Segment Open

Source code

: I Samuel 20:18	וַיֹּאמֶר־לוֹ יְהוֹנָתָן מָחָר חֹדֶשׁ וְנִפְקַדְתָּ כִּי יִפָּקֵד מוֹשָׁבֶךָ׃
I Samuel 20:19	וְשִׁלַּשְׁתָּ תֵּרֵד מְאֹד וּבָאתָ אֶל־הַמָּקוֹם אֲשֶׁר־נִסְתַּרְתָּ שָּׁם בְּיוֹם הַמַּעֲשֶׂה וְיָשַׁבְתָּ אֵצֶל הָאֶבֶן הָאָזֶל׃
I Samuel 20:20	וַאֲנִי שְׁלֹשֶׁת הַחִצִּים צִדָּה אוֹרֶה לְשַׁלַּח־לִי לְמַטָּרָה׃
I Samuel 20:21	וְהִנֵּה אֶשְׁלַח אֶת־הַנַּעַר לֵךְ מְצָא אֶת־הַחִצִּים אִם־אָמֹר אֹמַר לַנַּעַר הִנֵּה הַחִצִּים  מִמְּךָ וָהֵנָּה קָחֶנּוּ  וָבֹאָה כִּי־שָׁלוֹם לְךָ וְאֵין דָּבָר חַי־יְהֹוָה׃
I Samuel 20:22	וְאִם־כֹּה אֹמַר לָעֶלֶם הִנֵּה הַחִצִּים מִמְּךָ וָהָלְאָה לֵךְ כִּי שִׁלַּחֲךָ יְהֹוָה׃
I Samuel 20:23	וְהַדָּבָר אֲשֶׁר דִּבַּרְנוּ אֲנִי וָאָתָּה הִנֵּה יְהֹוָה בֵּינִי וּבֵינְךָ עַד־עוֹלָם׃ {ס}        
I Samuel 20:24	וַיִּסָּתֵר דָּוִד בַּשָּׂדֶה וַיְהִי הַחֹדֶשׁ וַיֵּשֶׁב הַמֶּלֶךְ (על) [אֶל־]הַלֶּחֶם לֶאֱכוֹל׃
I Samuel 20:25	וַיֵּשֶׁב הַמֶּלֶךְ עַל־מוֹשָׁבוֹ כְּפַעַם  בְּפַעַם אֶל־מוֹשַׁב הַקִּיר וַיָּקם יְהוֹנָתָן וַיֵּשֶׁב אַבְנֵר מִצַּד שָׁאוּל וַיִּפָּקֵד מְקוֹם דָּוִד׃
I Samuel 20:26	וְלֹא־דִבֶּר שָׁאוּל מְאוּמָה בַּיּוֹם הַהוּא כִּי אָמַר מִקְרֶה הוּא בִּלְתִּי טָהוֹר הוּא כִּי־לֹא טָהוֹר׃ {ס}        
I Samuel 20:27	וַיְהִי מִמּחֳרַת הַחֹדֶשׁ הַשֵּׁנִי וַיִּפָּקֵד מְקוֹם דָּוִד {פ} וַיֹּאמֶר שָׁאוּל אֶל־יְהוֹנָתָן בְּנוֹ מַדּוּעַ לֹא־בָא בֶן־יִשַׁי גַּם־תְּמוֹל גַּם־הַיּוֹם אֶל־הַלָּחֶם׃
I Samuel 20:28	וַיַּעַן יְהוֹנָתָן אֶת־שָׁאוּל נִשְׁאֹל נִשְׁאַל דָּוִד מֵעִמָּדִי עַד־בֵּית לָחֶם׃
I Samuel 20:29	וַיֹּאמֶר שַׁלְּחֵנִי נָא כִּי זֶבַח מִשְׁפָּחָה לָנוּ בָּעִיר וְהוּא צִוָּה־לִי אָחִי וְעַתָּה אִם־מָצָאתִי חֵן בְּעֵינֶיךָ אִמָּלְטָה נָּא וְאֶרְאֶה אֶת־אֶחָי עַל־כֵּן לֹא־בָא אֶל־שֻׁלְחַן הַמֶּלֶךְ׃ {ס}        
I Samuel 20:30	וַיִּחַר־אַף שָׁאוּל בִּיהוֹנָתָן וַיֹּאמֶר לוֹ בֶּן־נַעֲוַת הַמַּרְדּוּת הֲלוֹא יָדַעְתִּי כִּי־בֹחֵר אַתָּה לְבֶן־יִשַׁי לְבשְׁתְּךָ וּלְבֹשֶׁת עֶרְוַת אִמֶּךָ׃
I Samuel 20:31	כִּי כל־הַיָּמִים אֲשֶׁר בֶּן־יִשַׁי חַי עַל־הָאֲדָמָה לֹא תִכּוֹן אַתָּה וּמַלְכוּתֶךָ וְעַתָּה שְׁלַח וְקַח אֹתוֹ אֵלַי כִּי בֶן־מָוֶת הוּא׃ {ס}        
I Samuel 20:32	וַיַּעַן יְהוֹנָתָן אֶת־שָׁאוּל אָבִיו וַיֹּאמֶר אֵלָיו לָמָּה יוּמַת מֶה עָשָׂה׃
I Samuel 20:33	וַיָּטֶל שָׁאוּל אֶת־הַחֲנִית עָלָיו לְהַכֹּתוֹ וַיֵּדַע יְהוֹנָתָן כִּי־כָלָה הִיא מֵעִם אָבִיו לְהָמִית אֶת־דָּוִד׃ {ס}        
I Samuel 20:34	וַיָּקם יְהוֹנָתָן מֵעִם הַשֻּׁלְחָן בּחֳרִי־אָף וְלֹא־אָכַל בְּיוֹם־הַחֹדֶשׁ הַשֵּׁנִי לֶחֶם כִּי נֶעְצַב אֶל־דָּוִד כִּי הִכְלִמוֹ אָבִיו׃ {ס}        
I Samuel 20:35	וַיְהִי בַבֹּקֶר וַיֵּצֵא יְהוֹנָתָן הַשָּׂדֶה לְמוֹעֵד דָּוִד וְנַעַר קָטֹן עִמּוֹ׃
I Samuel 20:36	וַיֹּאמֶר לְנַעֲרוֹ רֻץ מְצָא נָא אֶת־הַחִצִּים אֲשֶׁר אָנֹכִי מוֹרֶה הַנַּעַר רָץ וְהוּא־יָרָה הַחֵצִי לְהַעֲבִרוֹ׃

Segment Closed

Task brief:
Among the records above, repeat exactly the line with "כִּי יִפָּקֵד מוֹשָׁבֶךָ׃", the line with "אֲשֶׁר דִּבַּרְנוּ אֲנִי", and every line in between, and only those.

Task output:
: I Samuel 20:18	וַיֹּאמֶר־לוֹ יְהוֹנָתָן מָחָר חֹדֶשׁ וְנִפְקַדְתָּ כִּי יִפָּקֵד מוֹשָׁבֶךָ׃
I Samuel 20:19	וְשִׁלַּשְׁתָּ תֵּרֵד מְאֹד וּבָאתָ אֶל־הַמָּקוֹם אֲשֶׁר־נִסְתַּרְתָּ שָּׁם בְּיוֹם הַמַּעֲשֶׂה וְיָשַׁבְתָּ אֵצֶל הָאֶבֶן הָאָזֶל׃
I Samuel 20:20	וַאֲנִי שְׁלֹשֶׁת הַחִצִּים צִדָּה אוֹרֶה לְשַׁלַּח־לִי לְמַטָּרָה׃
I Samuel 20:21	וְהִנֵּה אֶשְׁלַח אֶת־הַנַּעַר לֵךְ מְצָא אֶת־הַחִצִּים אִם־אָמֹר אֹמַר לַנַּעַר הִנֵּה הַחִצִּים  מִמְּךָ וָהֵנָּה קָחֶנּוּ  וָבֹאָה כִּי־שָׁלוֹם לְךָ וְאֵין דָּבָר חַי־יְהֹוָה׃
I Samuel 20:22	וְאִם־כֹּה אֹמַר לָעֶלֶם הִנֵּה הַחִצִּים מִמְּךָ וָהָלְאָה לֵךְ כִּי שִׁלַּחֲךָ יְהֹוָה׃
I Samuel 20:23	וְהַדָּבָר אֲשֶׁר דִּבַּרְנוּ אֲנִי וָאָתָּה הִנֵּה יְהֹוָה בֵּינִי וּבֵינְךָ עַד־עוֹלָם׃ {ס}        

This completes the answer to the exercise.